International Journal of Clinical and Medical Imaging
Tau and Pet/Mri Imaging Biomarkers for Detecting and Diagnosing Early Dementia
*Yongxia Zhou Department Of Radiology, Center For Biomedical Imaging, NYU Langone Medical Center, New York, United States
*Corresponding Author: Yongxia Zhou
Department Of Radiology, Center For Biomedical Imaging, NYU Langone Medical Center, New York, United States Email:Yongxia.email@example.com
Published on: 2018-09-09
Specific objective of this project is to quantify the neuropathological tau depositions in brain regions and to investigate primary age-related tau pathology and associations with amyloid and glucose-metabolism, neurocognitive tests and MRI metrics. Preliminary results demonstrated higher temporal deposition especially in the hippocampus and the inferior temporal regions compared to mean cortical deposition. Quantitative Braak stage-based regional analyses found highest tau deposition in the Braak stage II in the preclinical samples. There was significant age related higher tau deposition in temporal cortex, while non-significant correlation in mean cortical region. Significant correlations were found between tau deposition and memory as well as executive function scores, especially from middle and inferior temporal cortex; and significant correlations between tau and MRI metrics including diffusion, perfusion, functional and structural connectivities. Our results confirm current notion of this new tau tracer for reliably and consistently labeling and quantifying in vivo human taupathy in early dementia.

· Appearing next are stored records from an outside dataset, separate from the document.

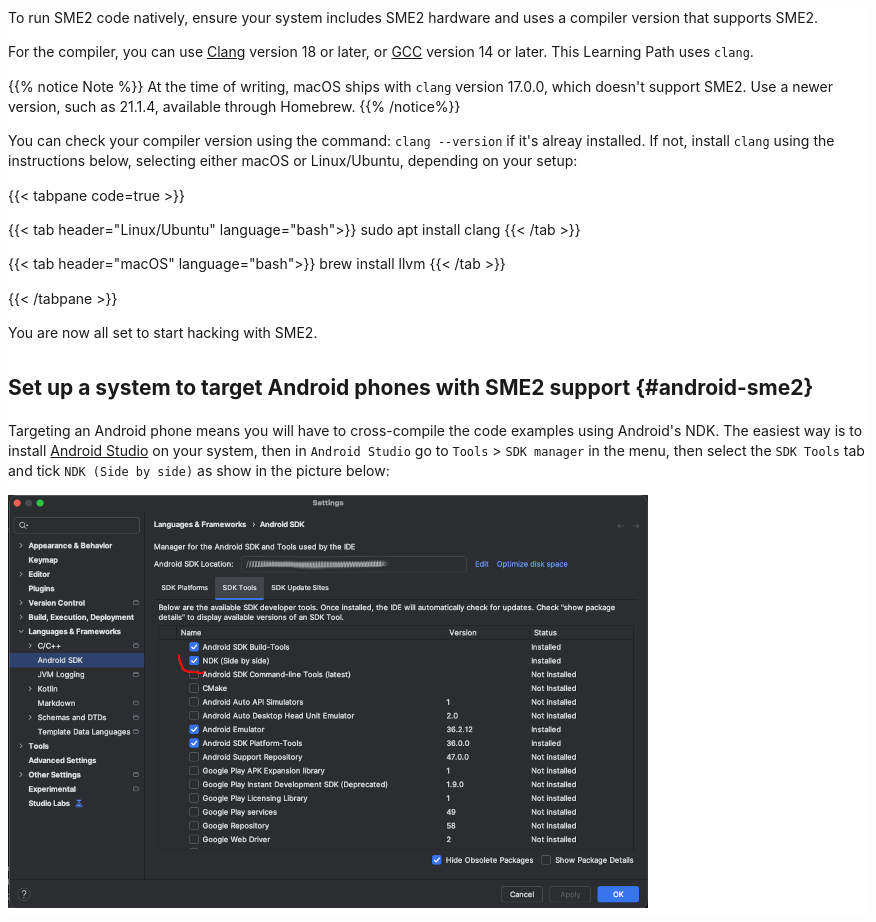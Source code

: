 To run SME2 code natively, ensure your system includes SME2 hardware and uses a compiler version that supports SME2.

For the compiler, you can use [Clang](https://www.llvm.org/) version 18 or later, or [GCC](https://gcc.gnu.org/) version 14 or later. This Learning Path uses `clang`.

{{% notice Note %}}
At the time of writing, macOS ships with `clang` version 17.0.0, which doesn't support SME2. Use a newer version, such as 21.1.4, available through Homebrew.
{{% /notice%}}

You can check your compiler version using the command: `clang --version` if it's alreay installed. If not, install `clang` using the instructions below, selecting either macOS or Linux/Ubuntu, depending on your setup:

{{< tabpane code=true >}}

{{< tab header="Linux/Ubuntu" language="bash">}}
sudo apt install clang
{{< /tab >}}

{{< tab header="macOS" language="bash">}}
brew install llvm
{{< /tab >}}

{{< /tabpane >}}

You are now all set to start hacking with SME2.

## Set up a system to target Android phones with SME2 support {#android-sme2}

Targeting an Android phone means you will have to cross-compile the code examples using Android's NDK. The easiest way is to install [Android Studio](https://developer.android.com/studio) on your system, then in `Android Studio` go to `Tools` > `SDK manager` in the menu, then select the `SDK Tools` tab and tick `NDK (Side by side)` as show in the picture below:

![NDK installation alt-text#center](ndk_install.png "Figure 1: NKK installation.")
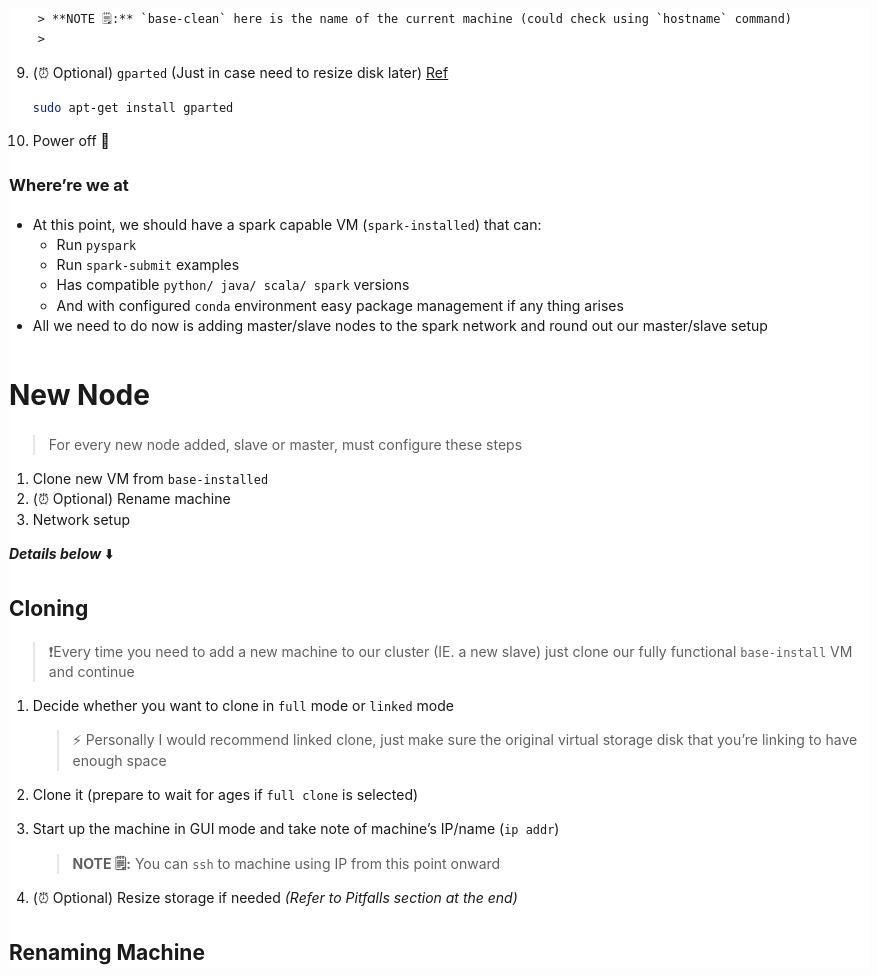         
        > **NOTE 🗒️:** `base-clean` here is the name of the current machine (could check using `hostname` command)
        > 
9. (⏰ Optional) `gparted` (Just in case need to resize disk later) [Ref](https://askubuntu.com/questions/101715/resizing-virtual-drive)
    
    ```bash
    sudo apt-get install gparted
    ```
    
10. Power off 🎊

### Where’re we at

- At this point, we should have a spark capable VM (`spark-installed`) that can:
    - Run `pyspark`
    - Run `spark-submit` examples
    - Has compatible `python/ java/ scala/ spark` versions
    - And with configured `conda` environment easy package management if any thing arises
- All we need to do now is adding master/slave nodes to the spark network and round out our master/slave setup

# New Node

> For every new node added, slave or master, must configure these steps
> 
1. Clone new VM from `base-installed`
2. (⏰ Optional) Rename machine
3. Network setup

***Details below*** ⬇️

## Cloning

> ❗Every time you need to add a new machine to our cluster (IE. a new slave) just clone our fully functional `base-install` VM and continue
> 
1. Decide whether you want to clone in `full` mode or `linked` mode
    
    > ⚡ Personally I would recommend linked clone, just make sure the original virtual storage disk that you’re linking to have enough space
    > 
2. Clone it (prepare to wait for ages if `full clone` is selected)
3. Start up the machine in GUI mode and take note of machine’s IP/name (`ip addr`)
    
    > **NOTE 🗒️:** You can `ssh` to machine using IP from this point onward
    > 
4. (⏰ Optional) Resize storage if needed
*(Refer to Pitfalls section at the end)*

## Renaming Machine
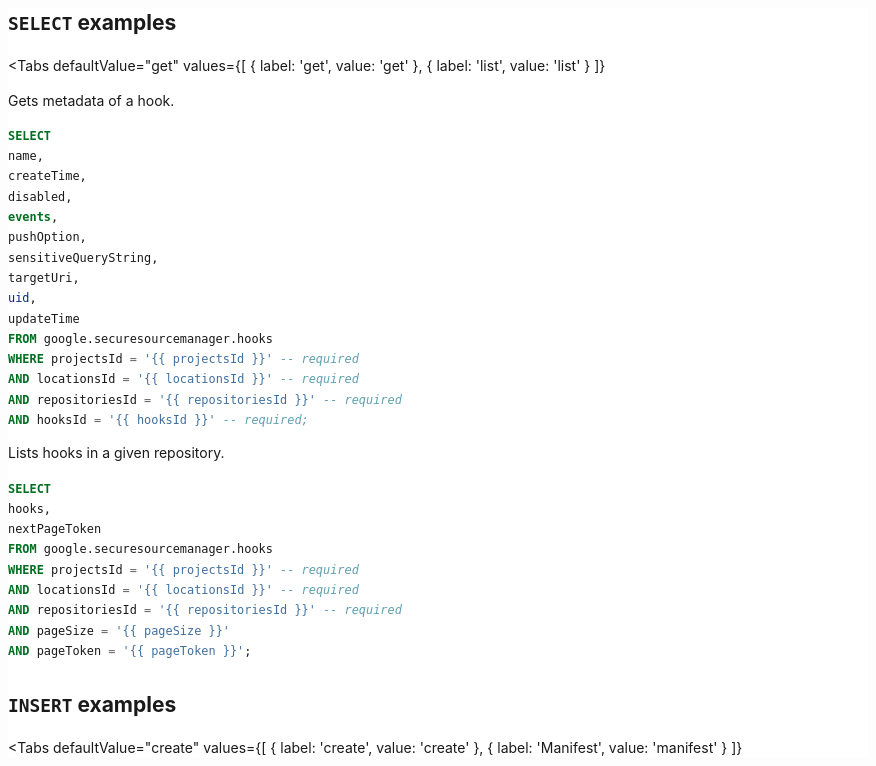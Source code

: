 ## `SELECT` examples

<Tabs
    defaultValue="get"
    values={[
        { label: 'get', value: 'get' },
        { label: 'list', value: 'list' }
    ]}
>
<TabItem value="get">

Gets metadata of a hook.

```sql
SELECT
name,
createTime,
disabled,
events,
pushOption,
sensitiveQueryString,
targetUri,
uid,
updateTime
FROM google.securesourcemanager.hooks
WHERE projectsId = '{{ projectsId }}' -- required
AND locationsId = '{{ locationsId }}' -- required
AND repositoriesId = '{{ repositoriesId }}' -- required
AND hooksId = '{{ hooksId }}' -- required;
```
</TabItem>
<TabItem value="list">

Lists hooks in a given repository.

```sql
SELECT
hooks,
nextPageToken
FROM google.securesourcemanager.hooks
WHERE projectsId = '{{ projectsId }}' -- required
AND locationsId = '{{ locationsId }}' -- required
AND repositoriesId = '{{ repositoriesId }}' -- required
AND pageSize = '{{ pageSize }}'
AND pageToken = '{{ pageToken }}';
```
</TabItem>
</Tabs>


## `INSERT` examples

<Tabs
    defaultValue="create"
    values={[
        { label: 'create', value: 'create' },
        { label: 'Manifest', value: 'manifest' }
    ]}
>
<TabItem value="create">
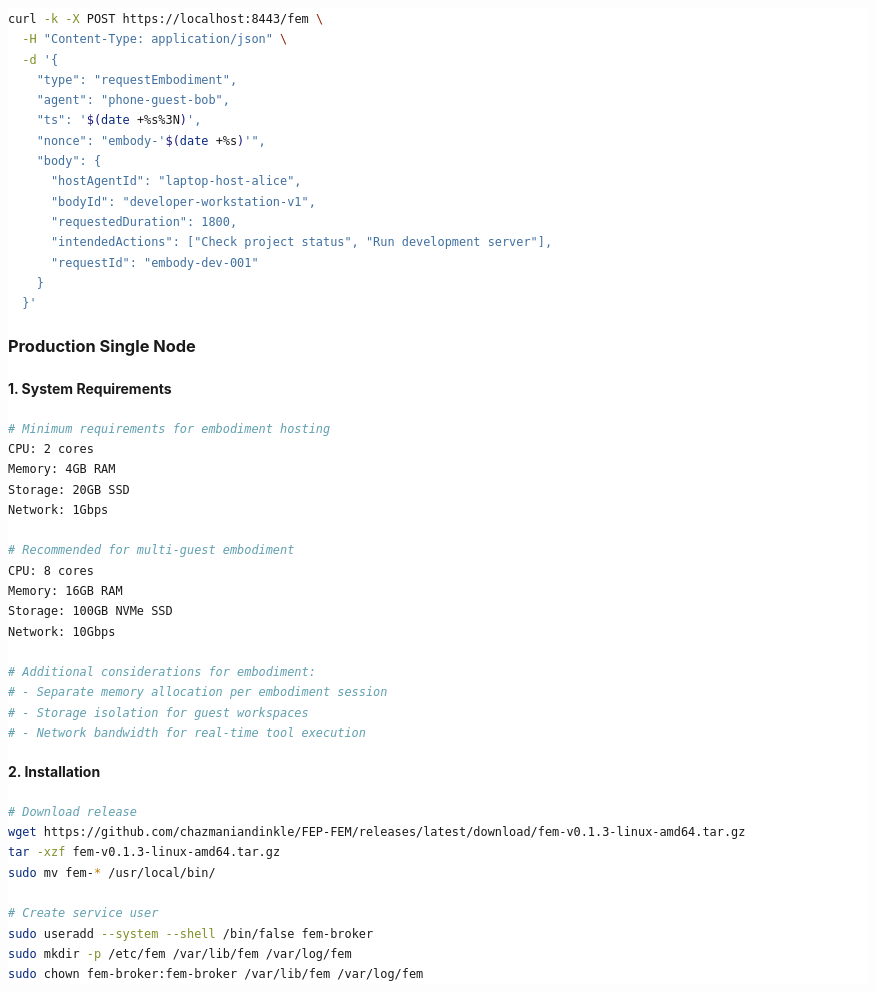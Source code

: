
 ```bash
curl -k -X POST https://localhost:8443/fem \
  -H "Content-Type: application/json" \
  -d '{
    "type": "requestEmbodiment",
    "agent": "phone-guest-bob",
    "ts": '$(date +%s%3N)',
    "nonce": "embody-'$(date +%s)'",
    "body": {
      "hostAgentId": "laptop-host-alice",
      "bodyId": "developer-workstation-v1",
      "requestedDuration": 1800,
      "intendedActions": ["Check project status", "Run development server"],
      "requestId": "embody-dev-001"
    }
  }'
```

### Production Single Node

#### 1. System Requirements

```bash
# Minimum requirements for embodiment hosting
CPU: 2 cores
Memory: 4GB RAM
Storage: 20GB SSD
Network: 1Gbps

# Recommended for multi-guest embodiment
CPU: 8 cores
Memory: 16GB RAM
Storage: 100GB NVMe SSD
Network: 10Gbps

# Additional considerations for embodiment:
# - Separate memory allocation per embodiment session
# - Storage isolation for guest workspaces
# - Network bandwidth for real-time tool execution
```

#### 2. Installation

```bash
# Download release
wget https://github.com/chazmaniandinkle/FEP-FEM/releases/latest/download/fem-v0.1.3-linux-amd64.tar.gz
tar -xzf fem-v0.1.3-linux-amd64.tar.gz
sudo mv fem-* /usr/local/bin/

# Create service user
sudo useradd --system --shell /bin/false fem-broker
sudo mkdir -p /etc/fem /var/lib/fem /var/log/fem
sudo chown fem-broker:fem-broker /var/lib/fem /var/log/fem
```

As illustrated in the hypothetical model, compared to other PET tracers including beta-amyloid (Aβ), [18-F] Fluoro-2-deoxyglucose (FDG) and MRI structural/functional biomarkers, the intracellular tau deposition had been assumed to be particularly sensitive in the prodromal stage, especially the preclinical and mild cognitive impairment (MCI) stages [1,2]. The difficulties of labeling intracellular tau neurofibrillary tangle (NFT) deposition include requirement of high specificity of the tracer over the other five tau isoforms and enough abundance of the binding of the tracer to the intracellular tau[3,4]. The tracer molecular size needs to be small enough and designed to be lipophilic to cross the blood brain barrier (BBB) and cell membrane, to bind to the paired-helical filaments (PHF)-tau selectively. With the development of tracer labeling and imaging techniques, over the past two decades, there are quite a few recent studies reported that successfully imaged tau depositions, especially the intracellular PHF which are insoluble fibers composed of hyper-phosphorylated tau, in MCI and Alzheimer’s disease (AD); and correlated with several cognitive tests [6,7]. However, due to recent availability of the PET tracer, there are very limited numbers of participants studied and most of them were relatively elderly [8-12].